Festival Co-Director Mat Burt is adamant that “it’s the largest arts festival central London’s ever had”. His Co-Director, Tim Wilson, echoes that, “the whole point is accessibility – I think our average price is cheaper than the Edinburgh fringe price. Anyone can just come into the venue and have a drink. Tuesday, Wednesday, there’s live music – the great joy of the festival is that you can wander in and see one show or wander in and see something you didn’t expect to see at the Vaults.”

When selecting shows for the festival, Burt and Wilson had two things in mind: cooking a steamy broth full of ingredients audiences might not otherwise encounter, and providing a platform where the next generation of exciting young artists can cook for themselves. There was an open application procedure, and the line-up were chosen from around 200 applications. Two-thirds of the selected companies haven’t worked with Burt or Wilson before.

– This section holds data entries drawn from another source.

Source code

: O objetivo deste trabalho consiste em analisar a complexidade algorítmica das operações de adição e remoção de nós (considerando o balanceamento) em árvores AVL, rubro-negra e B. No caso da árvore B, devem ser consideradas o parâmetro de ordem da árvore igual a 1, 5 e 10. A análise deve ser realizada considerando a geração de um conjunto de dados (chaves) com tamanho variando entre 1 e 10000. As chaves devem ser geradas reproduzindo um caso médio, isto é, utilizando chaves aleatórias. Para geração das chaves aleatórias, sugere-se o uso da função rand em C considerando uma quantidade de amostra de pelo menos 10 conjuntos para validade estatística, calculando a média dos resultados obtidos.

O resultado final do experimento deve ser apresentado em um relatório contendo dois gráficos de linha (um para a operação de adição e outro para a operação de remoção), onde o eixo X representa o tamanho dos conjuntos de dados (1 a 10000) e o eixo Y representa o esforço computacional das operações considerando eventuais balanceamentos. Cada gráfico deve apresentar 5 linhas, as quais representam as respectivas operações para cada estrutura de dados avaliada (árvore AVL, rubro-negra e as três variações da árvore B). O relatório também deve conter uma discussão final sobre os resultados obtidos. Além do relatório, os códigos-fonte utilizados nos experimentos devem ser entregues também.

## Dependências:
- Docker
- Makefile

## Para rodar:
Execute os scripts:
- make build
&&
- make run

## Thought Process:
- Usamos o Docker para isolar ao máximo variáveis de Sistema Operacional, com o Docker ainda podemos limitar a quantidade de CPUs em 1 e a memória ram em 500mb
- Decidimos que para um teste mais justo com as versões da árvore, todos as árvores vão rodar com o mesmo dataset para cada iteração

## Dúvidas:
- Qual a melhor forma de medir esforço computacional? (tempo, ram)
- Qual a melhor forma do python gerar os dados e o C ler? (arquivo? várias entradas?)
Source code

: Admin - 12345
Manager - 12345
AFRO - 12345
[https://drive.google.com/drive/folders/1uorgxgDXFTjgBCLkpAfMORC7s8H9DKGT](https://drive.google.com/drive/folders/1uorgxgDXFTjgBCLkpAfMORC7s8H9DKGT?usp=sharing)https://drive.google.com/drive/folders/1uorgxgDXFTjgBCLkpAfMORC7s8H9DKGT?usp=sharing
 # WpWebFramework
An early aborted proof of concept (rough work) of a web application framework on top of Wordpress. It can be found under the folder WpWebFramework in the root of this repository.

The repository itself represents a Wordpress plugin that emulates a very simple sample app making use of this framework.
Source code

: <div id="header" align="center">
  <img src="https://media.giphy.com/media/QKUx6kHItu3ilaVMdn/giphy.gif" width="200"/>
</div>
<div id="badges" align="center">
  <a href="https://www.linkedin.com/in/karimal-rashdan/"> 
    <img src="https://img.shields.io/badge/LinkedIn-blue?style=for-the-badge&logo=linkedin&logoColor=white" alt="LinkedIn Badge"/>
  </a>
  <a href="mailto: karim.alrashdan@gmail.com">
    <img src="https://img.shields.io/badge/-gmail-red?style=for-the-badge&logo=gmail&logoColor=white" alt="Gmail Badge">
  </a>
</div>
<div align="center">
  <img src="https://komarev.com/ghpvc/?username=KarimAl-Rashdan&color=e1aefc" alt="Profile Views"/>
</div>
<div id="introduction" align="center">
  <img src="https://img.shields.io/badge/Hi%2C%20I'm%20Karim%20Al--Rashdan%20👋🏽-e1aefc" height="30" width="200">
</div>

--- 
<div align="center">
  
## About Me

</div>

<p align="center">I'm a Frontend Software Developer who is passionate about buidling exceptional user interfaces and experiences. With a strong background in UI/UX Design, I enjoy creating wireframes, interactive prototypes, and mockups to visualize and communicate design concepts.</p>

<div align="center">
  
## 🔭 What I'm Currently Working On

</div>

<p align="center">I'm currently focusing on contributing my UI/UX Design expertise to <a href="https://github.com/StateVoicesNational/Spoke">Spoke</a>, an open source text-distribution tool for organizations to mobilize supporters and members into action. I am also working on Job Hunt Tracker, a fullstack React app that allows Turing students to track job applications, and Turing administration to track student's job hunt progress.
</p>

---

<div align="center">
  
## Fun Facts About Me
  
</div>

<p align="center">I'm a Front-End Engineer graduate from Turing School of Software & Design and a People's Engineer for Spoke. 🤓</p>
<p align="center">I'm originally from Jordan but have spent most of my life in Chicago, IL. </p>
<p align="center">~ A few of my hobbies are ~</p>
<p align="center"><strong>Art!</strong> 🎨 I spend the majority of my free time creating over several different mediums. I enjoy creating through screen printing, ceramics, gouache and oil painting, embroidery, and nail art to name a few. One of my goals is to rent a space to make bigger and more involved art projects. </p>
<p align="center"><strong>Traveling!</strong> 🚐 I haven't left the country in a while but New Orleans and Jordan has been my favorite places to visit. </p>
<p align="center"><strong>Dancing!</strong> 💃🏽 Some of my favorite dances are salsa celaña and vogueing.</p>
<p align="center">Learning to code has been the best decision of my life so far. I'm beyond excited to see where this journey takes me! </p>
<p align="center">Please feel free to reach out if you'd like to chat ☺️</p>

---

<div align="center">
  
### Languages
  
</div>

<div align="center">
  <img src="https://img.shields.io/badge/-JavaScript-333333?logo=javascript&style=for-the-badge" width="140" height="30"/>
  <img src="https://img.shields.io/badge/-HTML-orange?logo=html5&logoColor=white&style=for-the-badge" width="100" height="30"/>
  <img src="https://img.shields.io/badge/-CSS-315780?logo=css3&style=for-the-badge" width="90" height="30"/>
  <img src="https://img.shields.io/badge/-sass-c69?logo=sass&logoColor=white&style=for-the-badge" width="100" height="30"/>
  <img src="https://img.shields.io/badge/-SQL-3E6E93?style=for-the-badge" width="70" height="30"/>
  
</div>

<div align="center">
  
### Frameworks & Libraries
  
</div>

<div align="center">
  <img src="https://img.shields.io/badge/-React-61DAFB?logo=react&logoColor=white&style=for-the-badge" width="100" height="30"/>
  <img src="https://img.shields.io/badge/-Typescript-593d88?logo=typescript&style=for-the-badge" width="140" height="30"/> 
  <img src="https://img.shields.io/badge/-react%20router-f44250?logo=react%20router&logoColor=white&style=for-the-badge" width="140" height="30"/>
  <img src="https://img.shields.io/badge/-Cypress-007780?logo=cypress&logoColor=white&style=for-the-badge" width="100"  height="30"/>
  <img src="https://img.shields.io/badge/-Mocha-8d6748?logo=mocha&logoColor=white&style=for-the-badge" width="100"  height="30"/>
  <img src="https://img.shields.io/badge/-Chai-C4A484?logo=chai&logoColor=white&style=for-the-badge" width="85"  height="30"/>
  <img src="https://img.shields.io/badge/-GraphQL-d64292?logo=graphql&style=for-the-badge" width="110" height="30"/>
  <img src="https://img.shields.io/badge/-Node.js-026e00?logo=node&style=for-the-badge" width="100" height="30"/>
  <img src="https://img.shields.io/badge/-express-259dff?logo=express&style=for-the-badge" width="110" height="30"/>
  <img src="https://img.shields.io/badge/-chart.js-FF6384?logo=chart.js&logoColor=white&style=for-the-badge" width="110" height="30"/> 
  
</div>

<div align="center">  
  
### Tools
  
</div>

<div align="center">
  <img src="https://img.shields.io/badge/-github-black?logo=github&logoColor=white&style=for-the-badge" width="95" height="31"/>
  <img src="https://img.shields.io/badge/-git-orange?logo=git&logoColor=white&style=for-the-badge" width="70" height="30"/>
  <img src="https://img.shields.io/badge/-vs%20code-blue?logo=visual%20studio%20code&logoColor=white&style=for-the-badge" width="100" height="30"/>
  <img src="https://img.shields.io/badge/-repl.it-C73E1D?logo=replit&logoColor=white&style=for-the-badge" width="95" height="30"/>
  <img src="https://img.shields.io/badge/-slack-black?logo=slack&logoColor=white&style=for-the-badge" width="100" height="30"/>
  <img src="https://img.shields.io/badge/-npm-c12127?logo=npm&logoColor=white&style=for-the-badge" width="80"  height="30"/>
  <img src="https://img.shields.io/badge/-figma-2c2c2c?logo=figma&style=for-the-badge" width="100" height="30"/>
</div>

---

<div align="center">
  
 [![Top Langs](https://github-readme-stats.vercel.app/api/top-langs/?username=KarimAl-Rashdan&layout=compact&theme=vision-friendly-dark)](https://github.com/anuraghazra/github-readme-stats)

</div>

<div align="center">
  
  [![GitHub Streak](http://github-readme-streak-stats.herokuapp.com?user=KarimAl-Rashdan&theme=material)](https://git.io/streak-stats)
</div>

Burt informs me it’s an “exponentially larger” version of the festival, which ran in 2012. Festival curators of the future, take note: “the last VAULT festival came about from a desire to get something into the amazing space that we stumbled across”. Opportunism, an eye for unusual venues and sheer dogged determination are all you need to get it started, although having a hefty contact book can’t hurt when curating a festival on a massive scale with two salacious headliners.

The headline acts for Vault 2014 are Fear and Loathing in Las Vegas, Lou Stein’s adaptation of Hunter S. Thompson’s drug-fuelled masterpiece of gonzo journalism, and The Cement Garden, FallOut Theatre’s adaptation of Ian McEwan’s dark and playful coming-of-age tale. These play for the festival’s entire six-week run, while other shows come and go on a weekly basis. I caught up with Nina Smith, an ensemble member of Fear and Loathing. Smith says, “It’s the journey of two men in search of the American dream in Las Vegas”, on a combination of narcotics strong enough to make a mule wince. It’s got the cartoonish aesthetic of a fever dream, and has been adapted and directed by Lou Stein – the founder of the Gate theatre and a friend of the late Hunter S. Thompson.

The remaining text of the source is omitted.